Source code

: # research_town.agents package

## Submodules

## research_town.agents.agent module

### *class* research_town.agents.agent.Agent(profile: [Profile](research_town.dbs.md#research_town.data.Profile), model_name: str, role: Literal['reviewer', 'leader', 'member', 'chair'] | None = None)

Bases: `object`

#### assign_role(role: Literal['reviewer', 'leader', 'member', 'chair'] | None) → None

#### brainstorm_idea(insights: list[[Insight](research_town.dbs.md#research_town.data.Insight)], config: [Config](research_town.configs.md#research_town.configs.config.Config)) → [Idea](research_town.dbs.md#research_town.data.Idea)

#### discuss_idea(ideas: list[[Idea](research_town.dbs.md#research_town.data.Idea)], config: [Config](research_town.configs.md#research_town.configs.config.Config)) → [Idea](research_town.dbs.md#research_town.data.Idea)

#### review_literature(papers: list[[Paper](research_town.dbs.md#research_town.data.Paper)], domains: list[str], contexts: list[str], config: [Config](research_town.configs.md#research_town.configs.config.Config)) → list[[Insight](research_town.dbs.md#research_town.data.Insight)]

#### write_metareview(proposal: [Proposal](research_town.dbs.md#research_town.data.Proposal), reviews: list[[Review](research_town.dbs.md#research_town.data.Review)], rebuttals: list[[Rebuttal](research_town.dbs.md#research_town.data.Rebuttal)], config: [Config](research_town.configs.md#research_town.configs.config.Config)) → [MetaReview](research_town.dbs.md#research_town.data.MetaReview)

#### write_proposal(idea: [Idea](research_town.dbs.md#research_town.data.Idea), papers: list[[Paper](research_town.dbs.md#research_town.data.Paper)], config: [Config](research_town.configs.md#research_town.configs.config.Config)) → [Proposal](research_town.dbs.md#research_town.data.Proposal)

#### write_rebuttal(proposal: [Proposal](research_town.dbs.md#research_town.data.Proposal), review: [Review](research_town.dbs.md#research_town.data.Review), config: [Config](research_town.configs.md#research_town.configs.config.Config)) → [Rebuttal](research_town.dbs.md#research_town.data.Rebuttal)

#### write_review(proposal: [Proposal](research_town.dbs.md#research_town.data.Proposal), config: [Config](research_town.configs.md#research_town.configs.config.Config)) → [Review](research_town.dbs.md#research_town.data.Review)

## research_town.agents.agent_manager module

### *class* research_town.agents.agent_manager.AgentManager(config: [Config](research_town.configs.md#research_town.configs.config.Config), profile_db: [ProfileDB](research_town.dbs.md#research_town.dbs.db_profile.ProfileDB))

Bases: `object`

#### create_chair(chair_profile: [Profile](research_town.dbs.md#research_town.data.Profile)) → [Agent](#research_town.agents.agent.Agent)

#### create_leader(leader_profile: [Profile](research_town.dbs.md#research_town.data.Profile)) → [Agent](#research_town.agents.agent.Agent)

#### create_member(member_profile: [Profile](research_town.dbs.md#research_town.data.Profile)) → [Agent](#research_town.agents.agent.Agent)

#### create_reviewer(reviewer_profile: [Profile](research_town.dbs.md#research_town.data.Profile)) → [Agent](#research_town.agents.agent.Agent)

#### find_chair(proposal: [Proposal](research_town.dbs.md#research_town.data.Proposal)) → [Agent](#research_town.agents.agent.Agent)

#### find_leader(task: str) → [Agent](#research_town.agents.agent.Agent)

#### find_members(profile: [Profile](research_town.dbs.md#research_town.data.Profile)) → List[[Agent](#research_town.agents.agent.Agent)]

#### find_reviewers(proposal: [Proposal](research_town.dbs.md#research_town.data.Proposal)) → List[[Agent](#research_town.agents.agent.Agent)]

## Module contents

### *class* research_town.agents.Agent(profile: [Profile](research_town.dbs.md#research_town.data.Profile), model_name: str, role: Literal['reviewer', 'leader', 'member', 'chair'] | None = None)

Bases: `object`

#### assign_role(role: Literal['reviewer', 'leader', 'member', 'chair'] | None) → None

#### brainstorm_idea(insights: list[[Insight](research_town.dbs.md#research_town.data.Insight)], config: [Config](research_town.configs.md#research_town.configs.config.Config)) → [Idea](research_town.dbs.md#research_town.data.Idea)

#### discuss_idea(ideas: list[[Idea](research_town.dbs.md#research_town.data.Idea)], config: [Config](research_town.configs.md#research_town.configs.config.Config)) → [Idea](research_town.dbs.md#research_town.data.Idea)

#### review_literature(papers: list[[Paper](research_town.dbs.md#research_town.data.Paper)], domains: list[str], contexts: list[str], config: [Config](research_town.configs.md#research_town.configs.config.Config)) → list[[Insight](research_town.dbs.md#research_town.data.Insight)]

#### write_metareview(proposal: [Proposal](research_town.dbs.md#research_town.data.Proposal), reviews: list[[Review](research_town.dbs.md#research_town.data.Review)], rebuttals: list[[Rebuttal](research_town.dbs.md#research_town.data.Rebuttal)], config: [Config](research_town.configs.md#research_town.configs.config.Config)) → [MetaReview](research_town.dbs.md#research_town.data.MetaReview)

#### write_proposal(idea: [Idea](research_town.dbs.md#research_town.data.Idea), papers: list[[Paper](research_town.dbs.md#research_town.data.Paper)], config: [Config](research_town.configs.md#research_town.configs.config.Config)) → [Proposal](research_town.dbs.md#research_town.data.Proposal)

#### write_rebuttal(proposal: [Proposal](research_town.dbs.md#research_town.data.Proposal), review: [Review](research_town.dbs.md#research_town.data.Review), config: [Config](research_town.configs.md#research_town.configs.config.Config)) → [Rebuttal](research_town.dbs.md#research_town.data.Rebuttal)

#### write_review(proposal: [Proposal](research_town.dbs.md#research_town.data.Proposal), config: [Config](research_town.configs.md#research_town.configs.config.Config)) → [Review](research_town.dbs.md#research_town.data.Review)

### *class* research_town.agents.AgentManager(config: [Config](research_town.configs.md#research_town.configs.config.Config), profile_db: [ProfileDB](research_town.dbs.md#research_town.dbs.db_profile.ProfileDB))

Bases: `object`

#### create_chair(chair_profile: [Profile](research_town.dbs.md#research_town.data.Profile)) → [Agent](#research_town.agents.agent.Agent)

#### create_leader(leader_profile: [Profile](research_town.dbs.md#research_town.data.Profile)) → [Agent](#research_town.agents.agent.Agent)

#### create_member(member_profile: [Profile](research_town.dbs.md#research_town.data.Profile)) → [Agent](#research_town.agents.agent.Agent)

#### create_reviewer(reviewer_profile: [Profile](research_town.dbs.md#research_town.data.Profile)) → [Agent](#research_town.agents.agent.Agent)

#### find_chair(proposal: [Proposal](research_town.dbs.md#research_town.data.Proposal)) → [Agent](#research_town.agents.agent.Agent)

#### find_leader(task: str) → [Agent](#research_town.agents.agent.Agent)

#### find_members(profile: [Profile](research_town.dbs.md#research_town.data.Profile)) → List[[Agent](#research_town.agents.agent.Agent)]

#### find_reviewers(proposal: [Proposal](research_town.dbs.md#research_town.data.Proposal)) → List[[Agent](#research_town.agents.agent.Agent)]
::::::
## What you have to do
Return every record exactly as it was given.

## Exercise output
Source code

: # research_town.agents package

## Submodules

## research_town.agents.agent module

### *class* research_town.agents.agent.Agent(profile: [Profile](research_town.dbs.md#research_town.data.Profile), model_name: str, role: Literal['reviewer', 'leader', 'member', 'chair'] | None = None)

Bases: `object`

#### assign_role(role: Literal['reviewer', 'leader', 'member', 'chair'] | None) → None

#### brainstorm_idea(insights: list[[Insight](research_town.dbs.md#research_town.data.Insight)], config: [Config](research_town.configs.md#research_town.configs.config.Config)) → [Idea](research_town.dbs.md#research_town.data.Idea)

#### discuss_idea(ideas: list[[Idea](research_town.dbs.md#research_town.data.Idea)], config: [Config](research_town.configs.md#research_town.configs.config.Config)) → [Idea](research_town.dbs.md#research_town.data.Idea)

#### review_literature(papers: list[[Paper](research_town.dbs.md#research_town.data.Paper)], domains: list[str], contexts: list[str], config: [Config](research_town.configs.md#research_town.configs.config.Config)) → list[[Insight](research_town.dbs.md#research_town.data.Insight)]

#### write_metareview(proposal: [Proposal](research_town.dbs.md#research_town.data.Proposal), reviews: list[[Review](research_town.dbs.md#research_town.data.Review)], rebuttals: list[[Rebuttal](research_town.dbs.md#research_town.data.Rebuttal)], config: [Config](research_town.configs.md#research_town.configs.config.Config)) → [MetaReview](research_town.dbs.md#research_town.data.MetaReview)

#### write_proposal(idea: [Idea](research_town.dbs.md#research_town.data.Idea), papers: list[[Paper](research_town.dbs.md#research_town.data.Paper)], config: [Config](research_town.configs.md#research_town.configs.config.Config)) → [Proposal](research_town.dbs.md#research_town.data.Proposal)

#### write_rebuttal(proposal: [Proposal](research_town.dbs.md#research_town.data.Proposal), review: [Review](research_town.dbs.md#research_town.data.Review), config: [Config](research_town.configs.md#research_town.configs.config.Config)) → [Rebuttal](research_town.dbs.md#research_town.data.Rebuttal)

#### write_review(proposal: [Proposal](research_town.dbs.md#research_town.data.Proposal), config: [Config](research_town.configs.md#research_town.configs.config.Config)) → [Review](research_town.dbs.md#research_town.data.Review)

## research_town.agents.agent_manager module

### *class* research_town.agents.agent_manager.AgentManager(config: [Config](research_town.configs.md#research_town.configs.config.Config), profile_db: [ProfileDB](research_town.dbs.md#research_town.dbs.db_profile.ProfileDB))

Bases: `object`

#### create_chair(chair_profile: [Profile](research_town.dbs.md#research_town.data.Profile)) → [Agent](#research_town.agents.agent.Agent)

#### create_leader(leader_profile: [Profile](research_town.dbs.md#research_town.data.Profile)) → [Agent](#research_town.agents.agent.Agent)

#### create_member(member_profile: [Profile](research_town.dbs.md#research_town.data.Profile)) → [Agent](#research_town.agents.agent.Agent)

#### create_reviewer(reviewer_profile: [Profile](research_town.dbs.md#research_town.data.Profile)) → [Agent](#research_town.agents.agent.Agent)

#### find_chair(proposal: [Proposal](research_town.dbs.md#research_town.data.Proposal)) → [Agent](#research_town.agents.agent.Agent)

#### find_leader(task: str) → [Agent](#research_town.agents.agent.Agent)

#### find_members(profile: [Profile](research_town.dbs.md#research_town.data.Profile)) → List[[Agent](#research_town.agents.agent.Agent)]

#### find_reviewers(proposal: [Proposal](research_town.dbs.md#research_town.data.Proposal)) → List[[Agent](#research_town.agents.agent.Agent)]

## Module contents

### *class* research_town.agents.Agent(profile: [Profile](research_town.dbs.md#research_town.data.Profile), model_name: str, role: Literal['reviewer', 'leader', 'member', 'chair'] | None = None)

Bases: `object`

#### assign_role(role: Literal['reviewer', 'leader', 'member', 'chair'] | None) → None

#### brainstorm_idea(insights: list[[Insight](research_town.dbs.md#research_town.data.Insight)], config: [Config](research_town.configs.md#research_town.configs.config.Config)) → [Idea](research_town.dbs.md#research_town.data.Idea)

#### discuss_idea(ideas: list[[Idea](research_town.dbs.md#research_town.data.Idea)], config: [Config](research_town.configs.md#research_town.configs.config.Config)) → [Idea](research_town.dbs.md#research_town.data.Idea)

#### review_literature(papers: list[[Paper](research_town.dbs.md#research_town.data.Paper)], domains: list[str], contexts: list[str], config: [Config](research_town.configs.md#research_town.configs.config.Config)) → list[[Insight](research_town.dbs.md#research_town.data.Insight)]

#### write_metareview(proposal: [Proposal](research_town.dbs.md#research_town.data.Proposal), reviews: list[[Review](research_town.dbs.md#research_town.data.Review)], rebuttals: list[[Rebuttal](research_town.dbs.md#research_town.data.Rebuttal)], config: [Config](research_town.configs.md#research_town.configs.config.Config)) → [MetaReview](research_town.dbs.md#research_town.data.MetaReview)

#### write_proposal(idea: [Idea](research_town.dbs.md#research_town.data.Idea), papers: list[[Paper](research_town.dbs.md#research_town.data.Paper)], config: [Config](research_town.configs.md#research_town.configs.config.Config)) → [Proposal](research_town.dbs.md#research_town.data.Proposal)

#### write_rebuttal(proposal: [Proposal](research_town.dbs.md#research_town.data.Proposal), review: [Review](research_town.dbs.md#research_town.data.Review), config: [Config](research_town.configs.md#research_town.configs.config.Config)) → [Rebuttal](research_town.dbs.md#research_town.data.Rebuttal)

#### write_review(proposal: [Proposal](research_town.dbs.md#research_town.data.Proposal), config: [Config](research_town.configs.md#research_town.configs.config.Config)) → [Review](research_town.dbs.md#research_town.data.Review)

### *class* research_town.agents.AgentManager(config: [Config](research_town.configs.md#research_town.configs.config.Config), profile_db: [ProfileDB](research_town.dbs.md#research_town.dbs.db_profile.ProfileDB))

Bases: `object`

#### create_chair(chair_profile: [Profile](research_town.dbs.md#research_town.data.Profile)) → [Agent](#research_town.agents.agent.Agent)

#### create_leader(leader_profile: [Profile](research_town.dbs.md#research_town.data.Profile)) → [Agent](#research_town.agents.agent.Agent)

#### create_member(member_profile: [Profile](research_town.dbs.md#research_town.data.Profile)) → [Agent](#research_town.agents.agent.Agent)

#### create_reviewer(reviewer_profile: [Profile](research_town.dbs.md#research_town.data.Profile)) → [Agent](#research_town.agents.agent.Agent)

#### find_chair(proposal: [Proposal](research_town.dbs.md#research_town.data.Proposal)) → [Agent](#research_town.agents.agent.Agent)

#### find_leader(task: str) → [Agent](#research_town.agents.agent.Agent)

#### find_members(profile: [Profile](research_town.dbs.md#research_town.data.Profile)) → List[[Agent](#research_town.agents.agent.Agent)]

#### find_reviewers(proposal: [Proposal](research_town.dbs.md#research_town.data.Proposal)) → List[[Agent](#research_town.agents.agent.Agent)]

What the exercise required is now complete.